__WHAT YOU HAVE TO DO__. Where a line in the listing contains the string "HMAC", copy that line out.

(Beginning of DATA FOR THIS TASK)

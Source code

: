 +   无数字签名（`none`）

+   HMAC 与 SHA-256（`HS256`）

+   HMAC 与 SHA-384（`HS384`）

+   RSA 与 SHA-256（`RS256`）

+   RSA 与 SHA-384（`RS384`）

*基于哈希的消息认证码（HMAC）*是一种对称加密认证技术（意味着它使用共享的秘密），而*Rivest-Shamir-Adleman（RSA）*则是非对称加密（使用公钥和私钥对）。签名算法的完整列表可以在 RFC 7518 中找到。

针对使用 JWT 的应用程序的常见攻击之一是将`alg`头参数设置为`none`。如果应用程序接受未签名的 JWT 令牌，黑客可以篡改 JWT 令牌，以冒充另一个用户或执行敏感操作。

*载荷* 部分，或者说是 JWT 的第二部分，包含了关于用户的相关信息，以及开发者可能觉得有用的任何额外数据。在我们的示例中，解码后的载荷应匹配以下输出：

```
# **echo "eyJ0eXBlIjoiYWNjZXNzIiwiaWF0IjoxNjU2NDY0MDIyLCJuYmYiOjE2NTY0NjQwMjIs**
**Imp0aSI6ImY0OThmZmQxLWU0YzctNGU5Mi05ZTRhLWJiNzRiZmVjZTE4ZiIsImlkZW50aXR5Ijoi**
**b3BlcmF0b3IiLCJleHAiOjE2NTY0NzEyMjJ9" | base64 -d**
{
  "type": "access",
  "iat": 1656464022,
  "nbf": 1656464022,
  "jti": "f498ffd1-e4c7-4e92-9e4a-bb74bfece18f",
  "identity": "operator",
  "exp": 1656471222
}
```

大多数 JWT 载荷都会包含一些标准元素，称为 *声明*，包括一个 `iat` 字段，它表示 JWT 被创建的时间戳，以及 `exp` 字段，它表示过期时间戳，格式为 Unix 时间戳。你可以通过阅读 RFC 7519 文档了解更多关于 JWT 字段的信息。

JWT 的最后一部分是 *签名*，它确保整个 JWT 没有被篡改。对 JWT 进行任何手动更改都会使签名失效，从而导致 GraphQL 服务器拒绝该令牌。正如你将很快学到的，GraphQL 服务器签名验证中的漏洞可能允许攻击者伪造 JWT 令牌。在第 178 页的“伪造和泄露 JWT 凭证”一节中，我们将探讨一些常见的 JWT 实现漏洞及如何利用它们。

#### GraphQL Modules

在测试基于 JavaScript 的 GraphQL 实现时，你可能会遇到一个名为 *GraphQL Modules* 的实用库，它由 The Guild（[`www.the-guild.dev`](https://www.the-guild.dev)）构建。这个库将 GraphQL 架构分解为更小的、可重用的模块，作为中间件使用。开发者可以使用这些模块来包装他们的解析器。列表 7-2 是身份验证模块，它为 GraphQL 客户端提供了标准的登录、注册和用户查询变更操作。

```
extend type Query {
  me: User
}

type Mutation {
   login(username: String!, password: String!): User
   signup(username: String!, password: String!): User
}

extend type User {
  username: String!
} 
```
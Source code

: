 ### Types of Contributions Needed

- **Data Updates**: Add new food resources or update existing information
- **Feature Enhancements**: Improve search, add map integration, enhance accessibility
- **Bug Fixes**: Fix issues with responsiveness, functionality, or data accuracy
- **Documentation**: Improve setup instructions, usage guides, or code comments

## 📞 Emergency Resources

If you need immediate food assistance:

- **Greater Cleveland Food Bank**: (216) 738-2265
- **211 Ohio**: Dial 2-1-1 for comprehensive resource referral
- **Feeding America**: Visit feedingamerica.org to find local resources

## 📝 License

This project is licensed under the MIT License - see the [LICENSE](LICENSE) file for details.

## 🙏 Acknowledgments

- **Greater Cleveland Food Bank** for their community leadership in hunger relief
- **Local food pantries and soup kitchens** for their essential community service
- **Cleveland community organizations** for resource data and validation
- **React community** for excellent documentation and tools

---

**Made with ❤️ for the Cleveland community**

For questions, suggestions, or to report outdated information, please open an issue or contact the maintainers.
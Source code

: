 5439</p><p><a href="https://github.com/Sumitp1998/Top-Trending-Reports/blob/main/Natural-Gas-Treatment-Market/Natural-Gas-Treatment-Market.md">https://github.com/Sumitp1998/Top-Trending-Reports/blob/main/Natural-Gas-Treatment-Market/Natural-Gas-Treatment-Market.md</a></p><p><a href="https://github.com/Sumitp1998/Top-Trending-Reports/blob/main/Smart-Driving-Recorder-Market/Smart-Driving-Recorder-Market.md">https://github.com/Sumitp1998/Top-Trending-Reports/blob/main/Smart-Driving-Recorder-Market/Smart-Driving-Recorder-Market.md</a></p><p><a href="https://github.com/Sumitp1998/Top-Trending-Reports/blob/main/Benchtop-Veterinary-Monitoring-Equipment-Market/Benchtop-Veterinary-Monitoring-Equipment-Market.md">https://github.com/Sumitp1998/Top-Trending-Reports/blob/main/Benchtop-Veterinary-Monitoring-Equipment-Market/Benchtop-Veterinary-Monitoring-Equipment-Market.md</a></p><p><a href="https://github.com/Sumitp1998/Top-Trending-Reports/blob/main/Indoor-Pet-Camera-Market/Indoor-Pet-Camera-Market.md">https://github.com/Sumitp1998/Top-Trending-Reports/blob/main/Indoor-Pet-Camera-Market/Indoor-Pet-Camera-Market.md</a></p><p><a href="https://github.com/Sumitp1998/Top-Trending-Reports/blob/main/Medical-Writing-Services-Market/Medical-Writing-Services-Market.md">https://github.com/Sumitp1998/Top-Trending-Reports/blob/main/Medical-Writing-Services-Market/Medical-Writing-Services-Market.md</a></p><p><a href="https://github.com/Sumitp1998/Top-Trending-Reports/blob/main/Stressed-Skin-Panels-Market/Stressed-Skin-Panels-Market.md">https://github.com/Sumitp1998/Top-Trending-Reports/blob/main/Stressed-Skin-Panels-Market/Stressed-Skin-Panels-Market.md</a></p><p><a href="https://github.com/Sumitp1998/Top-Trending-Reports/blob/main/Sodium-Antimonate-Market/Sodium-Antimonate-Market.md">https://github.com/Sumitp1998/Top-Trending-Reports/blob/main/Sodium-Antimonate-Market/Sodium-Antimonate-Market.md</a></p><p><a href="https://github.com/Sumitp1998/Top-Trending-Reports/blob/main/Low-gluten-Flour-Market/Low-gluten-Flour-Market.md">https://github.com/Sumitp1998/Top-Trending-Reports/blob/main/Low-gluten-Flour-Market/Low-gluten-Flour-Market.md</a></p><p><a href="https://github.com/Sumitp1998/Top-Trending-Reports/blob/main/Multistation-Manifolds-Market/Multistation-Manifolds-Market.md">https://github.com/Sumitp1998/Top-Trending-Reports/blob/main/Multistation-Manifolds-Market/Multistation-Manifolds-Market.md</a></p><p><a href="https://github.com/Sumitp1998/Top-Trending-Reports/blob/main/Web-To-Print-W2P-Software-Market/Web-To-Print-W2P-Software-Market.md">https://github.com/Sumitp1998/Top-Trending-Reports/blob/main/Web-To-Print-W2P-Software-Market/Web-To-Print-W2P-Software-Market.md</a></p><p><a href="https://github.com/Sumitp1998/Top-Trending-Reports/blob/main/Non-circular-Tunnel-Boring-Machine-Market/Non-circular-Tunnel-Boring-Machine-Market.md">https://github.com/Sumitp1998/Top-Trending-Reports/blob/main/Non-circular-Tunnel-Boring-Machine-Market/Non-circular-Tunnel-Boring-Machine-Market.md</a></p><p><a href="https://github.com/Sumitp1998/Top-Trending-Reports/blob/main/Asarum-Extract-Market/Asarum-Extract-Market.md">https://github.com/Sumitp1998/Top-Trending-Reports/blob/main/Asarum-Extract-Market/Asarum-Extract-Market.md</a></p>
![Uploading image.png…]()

(End of DATA FOR THIS TASK)

__OUTPUT OF THE EXERCISE__.
+   HMAC 与 SHA-256（`HS256`）
+   HMAC 与 SHA-384（`HS384`）
*基于哈希的消息认证码（HMAC）*是一种对称加密认证技术（意味着它使用共享的秘密），而*Rivest-Shamir-Adleman（RSA）*则是非对称加密（使用公钥和私钥对）。签名算法的完整列表可以在 RFC 7518 中找到。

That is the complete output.